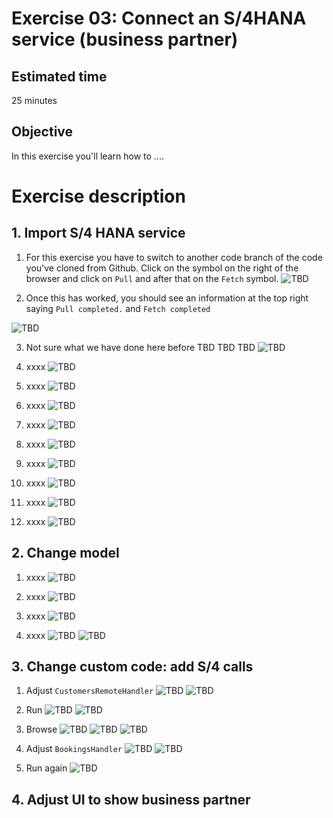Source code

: # Exercise 03: Connect an S/4HANA service (business partner)

## Estimated time

25 minutes

## Objective

In this exercise you'll learn how to ....

# Exercise description

## 1. Import S/4 HANA service


1. For this exercise you have to switch to another code branch of the code you've cloned from Github. Click on the symbol on the right of the browser and click on `Pull` and after that on the `Fetch` symbol.
![TBD](res/pic301.png)

2. Once this has worked, you should see an information at the top right saying `Pull completed.` and `Fetch completed`

![TBD](res/pic302.png)

3. Not sure what we have done here before TBD TBD TBD
![TBD](res/pic303.png)

4. xxxx
![TBD](res/pic304.png)

5. xxxx
![TBD](res/pic305.png)

6. xxxx
![TBD](res/pic306.png)

7. xxxx
![TBD](res/pic306.png)

8. xxxx
![TBD](res/pic307.png)

9. xxxx
![TBD](res/pic308.png)

10. xxxx
![TBD](res/pic309.png)

11. xxxx
![TBD](res/pic310.png)

12. xxxx
![TBD](res/pic311.png)

## 2. Change model

1. xxxx
![TBD](res/pic312.png)

2. xxxx
![TBD](res/pic313.png)

3. xxxx
![TBD](res/pic314.png)

4. xxxx
![TBD](res/pic319.png)
![TBD](res/pic320.png)

## 3. Change custom code: add S/4 calls

1. Adjust `CustomersRemoteHandler`
![TBD](res/pic317.png)
![TBD](res/pic318.png)

2. Run
![TBD](res/pic321.png)
![TBD](res/pic322.png)

3. Browse
![TBD](res/pic323.png)
![TBD](res/pic324.png)
![TBD](res/pic325.png)

4. Adjust `BookingsHandler`
![TBD](res/pic315.png)
![TBD](res/pic316.png)

5. Run again
![TBD](res/pic321.png)


## 4. Adjust UI to show business partner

• [Exercise prompt]: Transcribe all the lines above exactly, apart from the pictures.

• [Task result]:
Source code

: # Exercise 03: Connect an S/4HANA service (business partner)

## Estimated time

25 minutes

## Objective

In this exercise you'll learn how to ....

# Exercise description

## 1. Import S/4 HANA service


1. For this exercise you have to switch to another code branch of the code you've cloned from Github. Click on the symbol on the right of the browser and click on `Pull` and after that on the `Fetch` symbol.
![TBD](res/pic301.png)

2. Once this has worked, you should see an information at the top right saying `Pull completed.` and `Fetch completed`

![TBD](res/pic302.png)

3. Not sure what we have done here before TBD TBD TBD
![TBD](res/pic303.png)

4. xxxx
![TBD](res/pic304.png)

5. xxxx
![TBD](res/pic305.png)

6. xxxx
![TBD](res/pic306.png)

7. xxxx
![TBD](res/pic306.png)

8. xxxx
![TBD](res/pic307.png)

9. xxxx
![TBD](res/pic308.png)

10. xxxx
![TBD](res/pic309.png)

11. xxxx
![TBD](res/pic310.png)

12. xxxx
![TBD](res/pic311.png)

## 2. Change model

1. xxxx
![TBD](res/pic312.png)

2. xxxx
![TBD](res/pic313.png)

3. xxxx
![TBD](res/pic314.png)

4. xxxx
![TBD](res/pic319.png)
![TBD](res/pic320.png)

## 3. Change custom code: add S/4 calls

1. Adjust `CustomersRemoteHandler`
![TBD](res/pic317.png)
![TBD](res/pic318.png)

2. Run
![TBD](res/pic321.png)
![TBD](res/pic322.png)

3. Browse
![TBD](res/pic323.png)
![TBD](res/pic324.png)
![TBD](res/pic325.png)

4. Adjust `BookingsHandler`
![TBD](res/pic315.png)
![TBD](res/pic316.png)

5. Run again
![TBD](res/pic321.png)


## 4. Adjust UI to show business partner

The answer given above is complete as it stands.